Work item:
For the material that follows, return exactly the lines from the one with "BCOR=5mm,paper=a4,fontsize=11pt, dvipsnames" through the one with "#include<thrust/iterator/counting_iterator.h>", both ends included.
————————
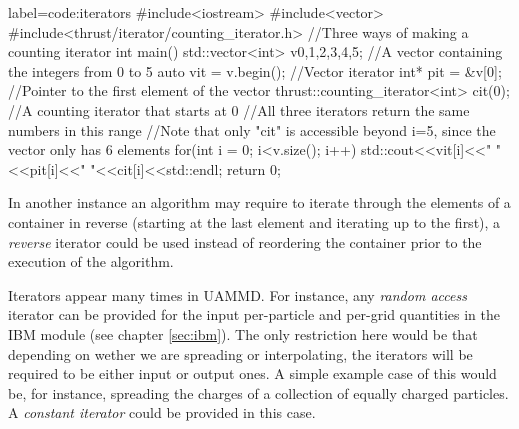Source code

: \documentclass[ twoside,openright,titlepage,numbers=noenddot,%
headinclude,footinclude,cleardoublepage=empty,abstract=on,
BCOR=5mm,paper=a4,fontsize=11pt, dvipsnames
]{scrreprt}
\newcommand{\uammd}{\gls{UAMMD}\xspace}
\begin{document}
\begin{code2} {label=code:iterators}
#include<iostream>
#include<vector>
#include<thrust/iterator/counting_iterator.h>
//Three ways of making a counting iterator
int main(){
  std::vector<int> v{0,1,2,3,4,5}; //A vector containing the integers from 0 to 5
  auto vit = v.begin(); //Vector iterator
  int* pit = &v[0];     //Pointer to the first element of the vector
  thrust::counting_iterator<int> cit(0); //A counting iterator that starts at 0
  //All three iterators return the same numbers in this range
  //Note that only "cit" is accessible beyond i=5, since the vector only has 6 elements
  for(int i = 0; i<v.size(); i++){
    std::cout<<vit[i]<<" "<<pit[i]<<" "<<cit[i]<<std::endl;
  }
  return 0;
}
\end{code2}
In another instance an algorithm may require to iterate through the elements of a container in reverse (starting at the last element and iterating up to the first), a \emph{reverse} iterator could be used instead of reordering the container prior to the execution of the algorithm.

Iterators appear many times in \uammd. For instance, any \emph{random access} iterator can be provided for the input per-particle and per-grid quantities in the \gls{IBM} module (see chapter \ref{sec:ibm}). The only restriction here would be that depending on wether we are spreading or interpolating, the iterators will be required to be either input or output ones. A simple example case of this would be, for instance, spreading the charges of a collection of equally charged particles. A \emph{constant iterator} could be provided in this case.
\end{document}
————————
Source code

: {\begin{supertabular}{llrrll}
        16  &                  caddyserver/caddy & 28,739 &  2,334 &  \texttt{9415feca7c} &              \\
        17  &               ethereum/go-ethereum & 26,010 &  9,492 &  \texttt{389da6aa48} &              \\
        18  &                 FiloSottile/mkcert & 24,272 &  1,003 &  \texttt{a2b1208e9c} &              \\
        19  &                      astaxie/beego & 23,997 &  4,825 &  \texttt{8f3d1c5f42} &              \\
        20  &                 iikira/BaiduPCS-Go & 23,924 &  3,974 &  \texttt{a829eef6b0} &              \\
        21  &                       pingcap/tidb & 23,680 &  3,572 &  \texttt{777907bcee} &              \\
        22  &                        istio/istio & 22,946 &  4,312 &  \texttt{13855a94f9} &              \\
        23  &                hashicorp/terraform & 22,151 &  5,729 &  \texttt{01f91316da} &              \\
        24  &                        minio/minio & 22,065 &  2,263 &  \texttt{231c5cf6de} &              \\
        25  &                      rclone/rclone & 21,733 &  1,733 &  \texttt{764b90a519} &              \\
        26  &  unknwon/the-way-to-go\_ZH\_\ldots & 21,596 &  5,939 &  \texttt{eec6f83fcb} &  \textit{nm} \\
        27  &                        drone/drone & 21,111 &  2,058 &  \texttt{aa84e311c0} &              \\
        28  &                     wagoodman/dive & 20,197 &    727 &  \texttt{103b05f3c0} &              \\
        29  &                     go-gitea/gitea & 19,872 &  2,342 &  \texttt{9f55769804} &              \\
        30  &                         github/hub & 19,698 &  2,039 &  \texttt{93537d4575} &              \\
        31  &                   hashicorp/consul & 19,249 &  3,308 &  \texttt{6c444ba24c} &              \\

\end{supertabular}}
————————
Written solution:
BCOR=5mm,paper=a4,fontsize=11pt, dvipsnames
]{scrreprt}
\newcommand{\uammd}{\gls{UAMMD}\xspace}
\begin{document}
\begin{code2} {label=code:iterators}
#include<iostream>
#include<vector>
#include<thrust/iterator/counting_iterator.h>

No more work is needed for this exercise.